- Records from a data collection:
# # # # # # #
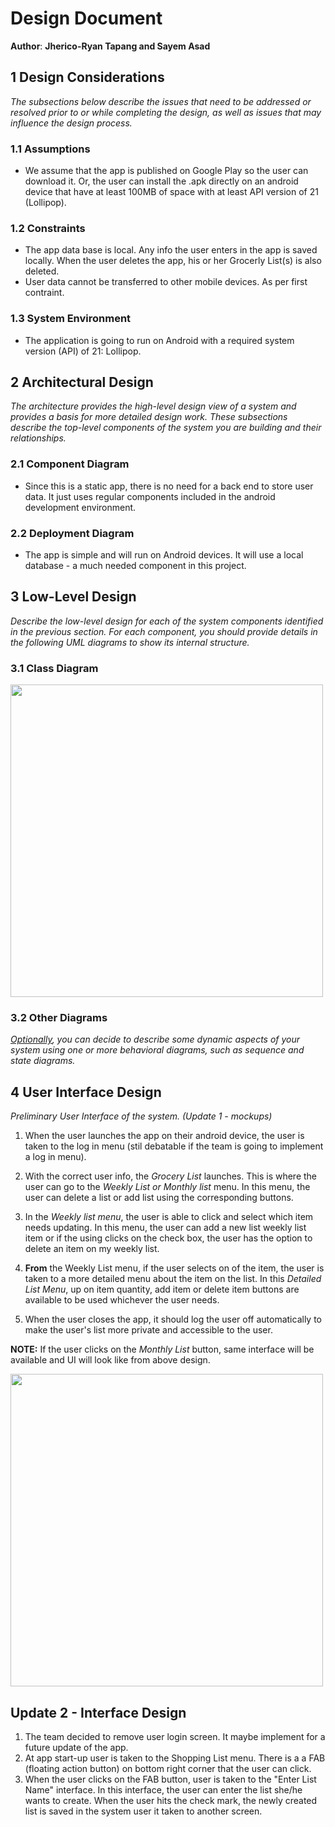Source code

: # Design Document

**Author**: **Jherico-Ryan Tapang and Sayem Asad**

## 1 Design Considerations

*The subsections below describe the issues that need to be addressed or resolved prior to or while completing the design, as well as issues that may influence the design process.*

### 1.1 Assumptions

- We assume that the app is published on Google Play so the user can download it.  Or, the user can install the .apk directly on an android device that have at least 100MB of space with at least API version of 21 (Lollipop).   

### 1.2 Constraints

- The app data base is local.  Any info the user enters in the app is saved locally.  When the user deletes the app, his or her Grocerly List(s) is also deleted.
- User data cannot be transferred to other mobile devices. As per first contraint.

### 1.3 System Environment

- The application is going to run on Android with a required system version (API) of 21: Lollipop.

## 2 Architectural Design

*The architecture provides the high-level design view of a system and provides a basis for more detailed design work. These subsections describe the top-level components of the system you are building and their relationships.*

### 2.1 Component Diagram

- Since this is a static app, there is no need for a back end to store user data.  It just uses regular components included in the android development environment.  

### 2.2 Deployment Diagram

- The app is simple and will run on Android devices.  It will use a local database - a much needed component in this project.  

## 3 Low-Level Design

*Describe the low-level design for each of the system components identified in the previous section. For each component, you should provide details in the following UML diagrams to show its internal structure.*

### 3.1 Class Diagram

<img src ="https://github.com/qc-se-spring2018/370Spring18Team5/blob/master/GroupProject/Design-Team/Grocery%20List%201.1.jpeg" width="500" height="500">

### 3.2 Other Diagrams

*<u>Optionally</u>, you can decide to describe some dynamic aspects of your system using one or more behavioral diagrams, such as sequence and state diagrams.*

## 4 User Interface Design
*Preliminary User Interface of the system.  (Update 1 - mockups)*

1. When the user launches the app on their android device, the user is taken to the log in menu (stil debatable if the team is going to implement a log in menu).  

2. With the correct user info, the *Grocery List* launches.  This is where the user can go to the *Weekly List or Monthly list* menu. In this menu, the user can delete a list or add list using the corresponding buttons. 

3. In the *Weekly list menu*, the user is able to click and select which item needs updating.  In this menu, the user can add a new list weekly list item or if the using clicks on the check box, the user has the option to delete an item on my weekly list.

4. **From** the Weekly List menu, if the user selects on of the item, the user is taken to a more detailed menu about the item on the list.  In this *Detailed List Menu*, up on item quantity, add item or delete item buttons are available to be used whichever the user needs.

5.  When the user closes the app, it should log the user off automatically to make the user's list more private and accessible to the user.  

**NOTE:**  If the user clicks on the *Monthly List* button, same interface will be available and UI will look like from above design. 

<img src="https://github.com/qc-se-spring2018/370Spring18Team5/blob/master/GroupProject/Design-Team/GroceryApp_1.PNG" width="500" height="500" >


## Update 2 - Interface Design
1.  The team decided to remove user login screen.  It maybe implement for a future update of the app.
2.  At app start-up user is taken to the Shopping List menu.  There is a a FAB (floating action button) on bottom right corner that the user can click.
3.  When the user clicks on the FAB button, user is taken to the "Enter List Name" interface.  In this interface, the user can enter the list she/he wants to create.  When the user hits the check mark, the newly created list is saved in the system user it taken to another screen.  





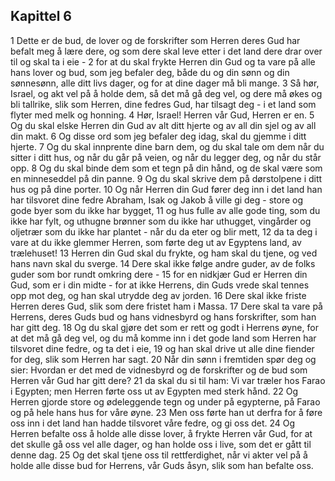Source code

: ## Kapittel 6

1 Dette er de bud, de lover og de forskrifter som Herren deres Gud har befalt meg å lære dere, og som dere skal leve etter i det land dere drar over til og skal ta i eie -
2 for at du skal frykte Herren din Gud og ta vare på alle hans lover og bud, som jeg befaler deg, både du og din sønn og din sønnesønn, alle ditt livs dager, og for at dine dager må bli mange.
3 Så hør, Israel, og akt vel på å holde dem, så det må gå deg vel, og dere må økes og bli tallrike, slik som Herren, dine fedres Gud, har tilsagt deg - i et land som flyter med melk og honning.
4 Hør, Israel! Herren vår Gud, Herren er en.
5 Og du skal elske Herren din Gud av alt ditt hjerte og av all din sjel og av all din makt.
6 Og disse ord som jeg befaler deg idag, skal du gjemme i ditt hjerte.
7 Og du skal innprente dine barn dem, og du skal tale om dem når du sitter i ditt hus, og når du går på veien, og når du legger deg, og når du står opp.
8 Og du skal binde dem som et tegn på din hånd, og de skal være som en minneseddel på din panne.
9 Og du skal skrive dem på dørstolpene i ditt hus og på dine porter.
10 Og når Herren din Gud fører deg inn i det land han har tilsvoret dine fedre Abraham, Isak og Jakob å ville gi deg - store og gode byer som du ikke har bygget,
11 og hus fulle av alle gode ting, som du ikke har fylt, og uthugne brønner som du ikke har uthugget, vingårder og oljetrær som du ikke har plantet - når du da eter og blir mett,
12 da ta deg i vare at du ikke glemmer Herren, som førte deg ut av Egyptens land, av trælehuset!
13 Herren din Gud skal du frykte, og ham skal du tjene, og ved hans navn skal du sverge.
14 Dere skal ikke følge andre guder, av de folks guder som bor rundt omkring dere -
15 for en nidkjær Gud er Herren din Gud, som er i din midte - for at ikke Herrens, din Guds vrede skal tennes opp mot deg, og han skal utrydde deg av jorden.
16 Dere skal ikke friste Herren deres Gud, slik som dere fristet ham i Massa.
17 Dere skal ta vare på Herrens, deres Guds bud og hans vidnesbyrd og hans forskrifter, som han har gitt deg.
18 Og du skal gjøre det som er rett og godt i Herrens øyne, for at det må gå deg vel, og du må komme inn i det gode land som Herren har tilsvoret dine fedre, og ta det i eie,
19 og han skal drive ut alle dine fiender for deg, slik som Herren har sagt.
20 Når din sønn i fremtiden spør deg og sier: Hvordan er det med de vidnesbyrd og de forskrifter og de bud som Herren vår Gud har gitt dere?
21 da skal du si til ham: Vi var træler hos Farao i Egypten; men Herren førte oss ut av Egypten med sterk hånd.
22 Og Herren gjorde store og ødeleggende tegn og under på egypterne, på Farao og på hele hans hus for våre øyne.
23 Men oss førte han ut derfra for å føre oss inn i det land han hadde tilsvoret våre fedre, og gi oss det.
24 Og Herren befalte oss å holde alle disse lover, å frykte Herren vår Gud, for at det skulle gå oss vel alle dager, og han holde oss i live, som det er gått til denne dag.
25 Og det skal tjene oss til rettferdighet, når vi akter vel på å holde alle disse bud for Herrens, vår Guds åsyn, slik som han befalte oss.
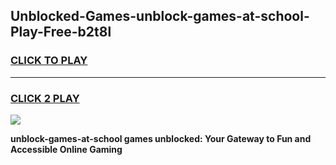
## Unblocked-Games-unblock-games-at-school-Play-Free-b2t8l
<h3>
<a href="https://premium76.site?title=unblock-games-at-school&ref=20A">CLICK TO PLAY</a></h3>
<hr>

<h3>
<a href="https://premium76.site?title=unblock-games-at-school&ref=20A">CLICK 2 PLAY</a>
  
</h3>

<a href="https://premium76.site?title=unblock-games-at-school&ref=20A"><img src="https://clearcache.store/games.png"></a>


**unblock-games-at-school games unblocked: Your Gateway to Fun and Accessible Online Gaming**
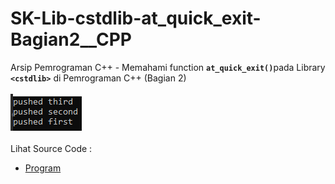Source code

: # SK-Lib-cstdlib-at_quick_exit-Bagian2__CPP
Arsip Pemrograman C++ - Memahami function <code><b>at_quick_exit()</b></code>pada Library <code><b>&lt;cstdlib></b></code> di Pemrograman C++ (Bagian 2)<br><br>
<img src="https://github.com/RizkyKhapidsyah/SK-Lib-cstdlib-at_quick_exit-Bagian2__CPP/blob/master/SK-Lib-cstdlib-at_quick_exit-Bagian2__CPP/x64/result/001.PNG"><br><br>
Lihat Source Code : <br>
- <a href="https://github.com/RizkyKhapidsyah/SK-Lib-cstdlib-at_quick_exit-Bagian2__CPP/blob/master/SK-Lib-cstdlib-at_quick_exit-Bagian2__CPP/Source.cpp">Program</a>
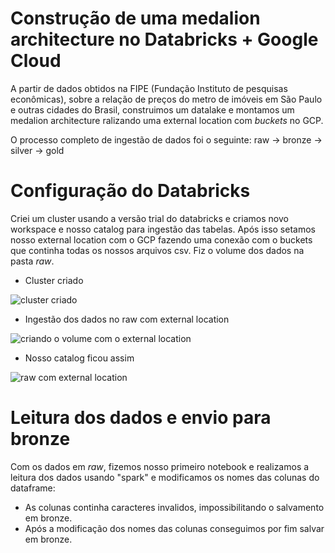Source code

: # Construção de uma medalion architecture no Databricks + Google Cloud

A partir de dados obtidos na FIPE (Fundação Instituto de pesquisas econômicas), sobre a relação de preços do metro de imóveis em São Paulo e outras cidades do Brasil, construimos um datalake e montamos um medalion architecture ralizando uma external location com *buckets* no GCP.

O processo completo de ingestão de dados foi o seguinte:
raw -> bronze -> silver -> gold

# Configuração do Databricks
Criei um cluster usando a versão trial do databricks e criamos novo workspace e nosso catalog para ingestão das tabelas. Após isso setamos nosso external location com o GCP fazendo uma conexão com o buckets que continha todas os nossos arquivos csv.
Fiz o volume dos dados na pasta *raw*.

* Cluster criado

![cluster criado](https://github.com/PedroHenrique0214/imoveis_preco/assets/155765414/5665988d-3d99-4925-9c06-3c642c26d217)

* Ingestão dos dados no raw com external location

![criando o volume com o external location](https://github.com/PedroHenrique0214/imoveis_preco/assets/155765414/1a1c4c65-20d5-42b5-978a-50a68710ab12)


* Nosso catalog ficou assim

![raw com external location](https://github.com/PedroHenrique0214/imoveis_preco/assets/155765414/e58f9963-f80d-4199-9153-84fa98228b55)



# Leitura dos dados e envio para bronze
Com os dados em *raw*, fizemos nosso primeiro notebook e realizamos a leitura dos dados usando "spark" e modificamos os nomes das colunas do dataframe:
- As colunas continha caracteres invalidos, impossibilitando o salvamento em bronze.
- Após a modificação dos nomes das colunas conseguimos por fim salvar em bronze.


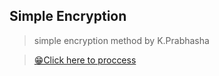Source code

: ## Simple Encryption

> simple encryption method by K.Prabhasha

> [😁Click here to proccess](http://htmlpreview.github.io/?https://github.com/prabhasha2006/Encryption/blob/main/encrypt.html)
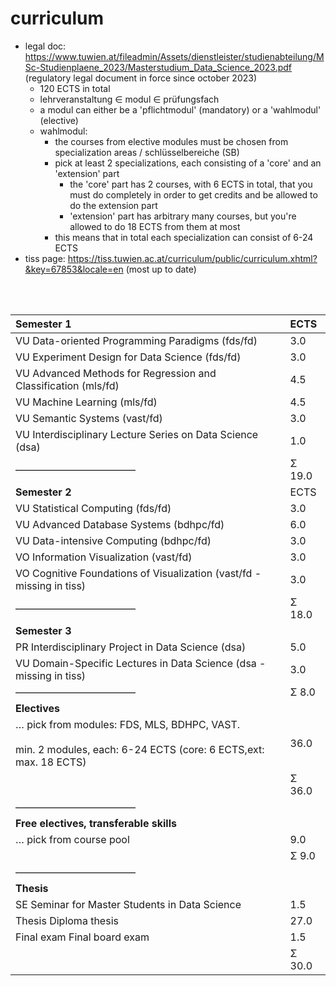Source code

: # curriculum

- legal doc: https://www.tuwien.at/fileadmin/Assets/dienstleister/studienabteilung/MSc-Studienplaene_2023/Masterstudium_Data_Science_2023.pdf (regulatory legal document in force since october 2023)
	- 120 ECTS in total
	- lehrveranstaltung $\in$ modul $\in$ prüfungsfach
	- a modul can either be a 'pflichtmodul' (mandatory) or a 'wahlmodul' (elective)
	- wahlmodul:
	     - the courses from elective modules must be chosen from specialization areas / schlüsselbereiche (SB)
	     - pick at least 2 specializations, each consisting of a 'core' and an 'extension' part
		     - the 'core' part has 2 courses, with 6 ECTS in total, that you must do completely in order to get credits and be allowed to do the extension part
		     - 'extension' part has arbitrary many courses, but you're allowed to do 18 ECTS from them at most
	     - this means that in total each specialization can consist of 6-24 ECTS
- tiss page: https://tiss.tuwien.ac.at/curriculum/public/curriculum.xhtml?&key=67853&locale=en (most up to date)

<br><br>

| **Semester 1**                                                                                                      | ECTS   |
| :------------------------------------------------------------------------------------------------------------------ | :----- |
| VU Data-oriented Programming Paradigms (fds/fd)                                                                     | 3.0    |
| VU Experiment Design for Data Science (fds/fd)                                                                      | 3.0    |
| VU Advanced Methods for Regression and Classification (mls/fd)                                                      | 4.5    |
| VU Machine Learning (mls/fd)                                                                                        | 4.5    |
| VU Semantic Systems (vast/fd)                                                                                       | 3.0    |
| VU Interdisciplinary Lecture Series on Data Science (dsa)                                                           | 1.0    |
| ––––––––––––––––––––––––                                                                                            | Σ 19.0 |
| **Semester 2**                                                                                                      | ECTS   |
| VU Statistical Computing (fds/fd)                                                                                   | 3.0    |
| VU Advanced Database Systems (bdhpc/fd)                                                                             | 6.0    |
| VU Data-intensive Computing (bdhpc/fd)                                                                              | 3.0    |
| VO Information Visualization (vast/fd)                                                                              | 3.0    |
| VO Cognitive Foundations of Visualization (vast/fd - missing in tiss)                                               | 3.0    |
| ––––––––––––––––––––––––                                                                                            | Σ 18.0 |
| **Semester 3**                                                                                                      |        |
| PR Interdisciplinary Project in Data Science (dsa)                                                                  | 5.0    |
| VU Domain-Specific Lectures in Data Science (dsa - missing in tiss)                                                 | 3.0    |
| ––––––––––––––––––––––––                                                                                            | Σ 8.0  |
| **Electives**                                                                                                       |        |
| … pick from modules: FDS, MLS, BDHPC, VAST.<br><br>min. 2 modules, each: 6-24 ECTS (core: 6 ECTS,ext: max. 18 ECTS) | 36.0   |
|                                                                                                                     | Σ 36.0 |
| ––––––––––––––––––––––––                                                                                            |        |
| **Free electives, transferable skills**                                                                             |        |
| … pick from course pool                                                                                             | 9.0    |
|                                                                                                                     | Σ 9.0  |
| ––––––––––––––––––––––––                                                                                            |        |
| **Thesis**                                                                                                          |        |
| SE Seminar for Master Students in Data Science                                                                      | 1.5    |
| Thesis Diploma thesis                                                                                               | 27.0   |
| Final exam Final board exam                                                                                         | 1.5    |
|                                                                                                                     | Σ 30.0 |

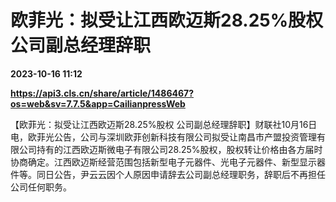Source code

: # 欧菲光：拟受让江西欧迈斯28.25%股权 公司副总经理辞职

**2023-10-16 11:12**

**https://api3.cls.cn/share/article/1486467?os=web&sv=7.7.5&app=CailianpressWeb**

【欧菲光：拟受让江西欧迈斯28.25%股权 公司副总经理辞职】财联社10月16日电，欧菲光公告，公司与深圳欧菲创新科技有限公司拟受让南昌市产盟投资管理有限公司持有的江西欧迈斯微电子有限公司28.25%股权，股权转让价格由各方届时协商确定。江西欧迈斯经营范围包括新型电子元器件、光电子元器件、新型显示器件等。同日公告，尹云云因个人原因申请辞去公司副总经理职务，辞职后不再担任公司任何职务。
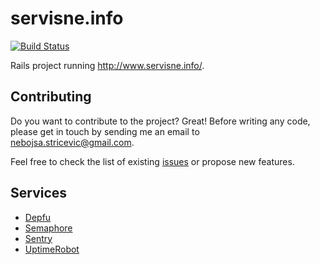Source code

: # servisne.info

[![Build Status](https://semaphoreci.com/api/v1/hackberry/servisne_info/branches/master/badge.svg)](https://semaphoreci.com/hackberry/servisne_info)

Rails project running http://www.servisne.info/.

## Contributing

Do you want to contribute to the project? Great! Before writing any code, please
get in touch by sending me an email to nebojsa.stricevic@gmail.com.

Feel free to check the list of existing
[issues](https://github.com/hackberrydev/servisne_info/issues) or propose new
features.

## Services

- [Depfu](https://depfu.com/)
- [Semaphore](https://semaphoreci.com)
- [Sentry](https://sentry.io)
- [UptimeRobot](https://uptimerobot.com)
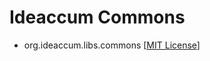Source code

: # Ideaccum Commons

+ org.ideaccum.libs.commons [[MIT License]]

[MIT License]:https://opensource.org/licenses/MIT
# # # # # # #
- TASK INSTRUCTIONS: On how many lines of the data does the word "Herrens" appear? Reply with the number alone.

- SOLUTION FOR THIS PROBLEM: 4